28/08/2025
De box braids a nagô, as tranças não se limitam a um modelo de negócio, são também uma poderosa expressão de autoestima e valorização da beleza ancestral da história negra. A mineira de Poços de Caldas, Vanessa dos Santos Adão, de 24 anos, atua profissionalmente como trancista desde 2017, mas conta que a habilidade de trançar fios crespos e cacheados surgiu ainda na infância, quando cuidava dos próprios cabelos e dos fios da irmã caçula.
Na última semana, a empreendedora ganhou destaque nas redes sociais após compartilhar um vídeo em seu Instagram que já ultrapassa 1,3 milhão de visualizações. No conteúdo, ela relata sua participação em uma batalha de tranças em Belo Horizonte, onde teve a oportunidade de criar um penteado em formato de árvore em uma modelo, uma homenagem às raízes africanas desse saber ancestral. Em entrevista a PEGN, Vanessa compartilhou detalhes da sua trajetória, dos bastidores do evento e da força que sustenta seu negócio.
Vanessa já trançava desde a infância. Antes mesmo de se tornar trancista profissional, gostava de fazer penteados em si mesma e na irmã mais nova para irem à escola. No entanto, ela conta que, naquela época, as tranças surgiram como uma forma de esconder os fios crespos — alvo constante de racismo, a jovem sentia a necessidade de disfarçar seu cabelo para se proteger.
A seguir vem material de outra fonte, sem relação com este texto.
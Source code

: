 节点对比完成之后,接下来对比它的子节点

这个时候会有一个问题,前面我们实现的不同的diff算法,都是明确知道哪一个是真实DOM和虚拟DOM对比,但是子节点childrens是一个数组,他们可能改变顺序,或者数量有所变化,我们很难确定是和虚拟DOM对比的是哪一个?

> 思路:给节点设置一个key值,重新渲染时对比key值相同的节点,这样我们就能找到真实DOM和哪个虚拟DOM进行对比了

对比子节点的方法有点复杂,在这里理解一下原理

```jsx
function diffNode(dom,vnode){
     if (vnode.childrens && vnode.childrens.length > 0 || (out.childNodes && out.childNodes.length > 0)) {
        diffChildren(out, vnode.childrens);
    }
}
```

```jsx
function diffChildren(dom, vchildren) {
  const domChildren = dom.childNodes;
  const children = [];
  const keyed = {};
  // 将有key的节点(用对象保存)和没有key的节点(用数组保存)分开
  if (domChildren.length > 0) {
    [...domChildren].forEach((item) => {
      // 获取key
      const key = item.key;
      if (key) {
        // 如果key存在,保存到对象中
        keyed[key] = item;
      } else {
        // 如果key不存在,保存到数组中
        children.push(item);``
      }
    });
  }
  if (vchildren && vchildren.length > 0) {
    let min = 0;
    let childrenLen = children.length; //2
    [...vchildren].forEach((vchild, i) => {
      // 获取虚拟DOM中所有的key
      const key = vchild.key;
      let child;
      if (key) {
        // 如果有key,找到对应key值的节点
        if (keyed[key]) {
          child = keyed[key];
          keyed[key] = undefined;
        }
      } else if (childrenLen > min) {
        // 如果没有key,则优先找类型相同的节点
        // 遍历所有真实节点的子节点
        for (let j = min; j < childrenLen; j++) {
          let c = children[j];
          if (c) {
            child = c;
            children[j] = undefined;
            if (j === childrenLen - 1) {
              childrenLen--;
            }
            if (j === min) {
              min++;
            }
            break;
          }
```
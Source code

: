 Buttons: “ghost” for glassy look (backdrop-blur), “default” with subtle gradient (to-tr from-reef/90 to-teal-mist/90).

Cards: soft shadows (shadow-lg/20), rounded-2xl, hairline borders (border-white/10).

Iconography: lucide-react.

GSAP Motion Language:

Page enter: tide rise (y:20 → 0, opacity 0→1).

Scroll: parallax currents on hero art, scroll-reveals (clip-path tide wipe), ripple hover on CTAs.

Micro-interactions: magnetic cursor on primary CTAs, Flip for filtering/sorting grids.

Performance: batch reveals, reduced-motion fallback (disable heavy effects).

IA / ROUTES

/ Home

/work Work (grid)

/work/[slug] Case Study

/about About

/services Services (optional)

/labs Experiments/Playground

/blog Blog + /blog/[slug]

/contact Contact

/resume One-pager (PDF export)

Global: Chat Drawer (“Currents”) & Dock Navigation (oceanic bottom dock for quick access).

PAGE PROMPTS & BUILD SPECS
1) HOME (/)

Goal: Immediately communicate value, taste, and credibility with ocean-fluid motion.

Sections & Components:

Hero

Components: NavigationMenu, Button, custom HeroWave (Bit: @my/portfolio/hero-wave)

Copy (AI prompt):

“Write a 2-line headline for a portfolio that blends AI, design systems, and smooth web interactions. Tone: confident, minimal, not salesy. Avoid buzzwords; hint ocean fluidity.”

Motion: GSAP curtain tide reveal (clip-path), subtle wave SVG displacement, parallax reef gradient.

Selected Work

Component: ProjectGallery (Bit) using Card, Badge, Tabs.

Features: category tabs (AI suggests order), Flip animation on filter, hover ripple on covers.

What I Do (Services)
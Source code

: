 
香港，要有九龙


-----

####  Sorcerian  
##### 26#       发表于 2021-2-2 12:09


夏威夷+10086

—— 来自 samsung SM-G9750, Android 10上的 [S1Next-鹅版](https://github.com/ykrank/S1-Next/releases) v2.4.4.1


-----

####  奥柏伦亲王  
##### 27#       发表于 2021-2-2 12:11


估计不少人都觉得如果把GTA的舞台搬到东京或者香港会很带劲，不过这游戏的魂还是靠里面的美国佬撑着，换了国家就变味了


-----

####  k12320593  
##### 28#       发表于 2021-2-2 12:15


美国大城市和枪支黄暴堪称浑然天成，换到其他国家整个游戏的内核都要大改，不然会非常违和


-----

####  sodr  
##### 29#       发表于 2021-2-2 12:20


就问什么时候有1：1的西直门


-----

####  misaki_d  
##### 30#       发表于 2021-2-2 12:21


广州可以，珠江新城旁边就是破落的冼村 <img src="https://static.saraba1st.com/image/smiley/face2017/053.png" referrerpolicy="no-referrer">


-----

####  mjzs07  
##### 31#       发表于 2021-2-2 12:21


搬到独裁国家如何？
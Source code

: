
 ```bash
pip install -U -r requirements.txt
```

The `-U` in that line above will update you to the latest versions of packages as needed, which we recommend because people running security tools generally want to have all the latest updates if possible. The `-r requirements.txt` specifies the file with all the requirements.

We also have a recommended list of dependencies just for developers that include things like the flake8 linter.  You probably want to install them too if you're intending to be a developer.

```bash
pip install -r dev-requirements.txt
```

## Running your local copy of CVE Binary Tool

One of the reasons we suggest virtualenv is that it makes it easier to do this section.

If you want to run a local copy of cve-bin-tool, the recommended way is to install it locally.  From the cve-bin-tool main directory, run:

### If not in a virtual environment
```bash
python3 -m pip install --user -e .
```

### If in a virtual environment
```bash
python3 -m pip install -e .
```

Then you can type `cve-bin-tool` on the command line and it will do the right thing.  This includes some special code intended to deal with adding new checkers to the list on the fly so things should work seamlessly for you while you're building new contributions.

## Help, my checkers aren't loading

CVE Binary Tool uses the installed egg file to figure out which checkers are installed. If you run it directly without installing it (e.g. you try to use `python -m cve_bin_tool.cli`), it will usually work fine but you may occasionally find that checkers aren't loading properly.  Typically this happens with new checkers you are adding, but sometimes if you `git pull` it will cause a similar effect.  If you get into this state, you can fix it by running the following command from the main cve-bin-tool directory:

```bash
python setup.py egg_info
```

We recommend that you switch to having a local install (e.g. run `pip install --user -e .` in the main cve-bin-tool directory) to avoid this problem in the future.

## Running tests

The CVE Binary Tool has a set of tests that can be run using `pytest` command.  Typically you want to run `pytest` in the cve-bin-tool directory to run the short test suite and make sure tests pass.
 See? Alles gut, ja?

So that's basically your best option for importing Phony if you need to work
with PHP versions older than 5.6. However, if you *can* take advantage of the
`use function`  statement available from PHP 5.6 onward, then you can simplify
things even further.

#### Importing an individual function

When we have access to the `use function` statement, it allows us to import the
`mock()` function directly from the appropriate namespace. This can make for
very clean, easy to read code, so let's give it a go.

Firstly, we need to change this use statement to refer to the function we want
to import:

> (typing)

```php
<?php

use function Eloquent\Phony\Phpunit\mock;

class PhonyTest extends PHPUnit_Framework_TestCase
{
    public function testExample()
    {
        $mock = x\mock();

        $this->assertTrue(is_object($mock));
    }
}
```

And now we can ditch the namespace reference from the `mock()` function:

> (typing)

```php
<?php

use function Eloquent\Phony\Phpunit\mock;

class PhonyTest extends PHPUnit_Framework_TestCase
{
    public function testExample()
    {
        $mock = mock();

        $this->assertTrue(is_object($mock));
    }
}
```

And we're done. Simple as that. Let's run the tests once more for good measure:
Com o tempo, ao trançar os cabelos de familiares, começou a ser abordada nas ruas por pessoas curiosas, perguntando quem havia feito seus penteados.
Até que, aos 13 anos, uma conhecida decidiu presentear a filha com tranças de aniversário e pediu que Vanessa fizesse o trabalho. Foi assim que, ainda inexperiente e recebendo apenas R$ 50, ela fez sua primeira trança profissional — o início de uma trajetória que, mais tarde, se tornaria um negócio de impacto e autoestima.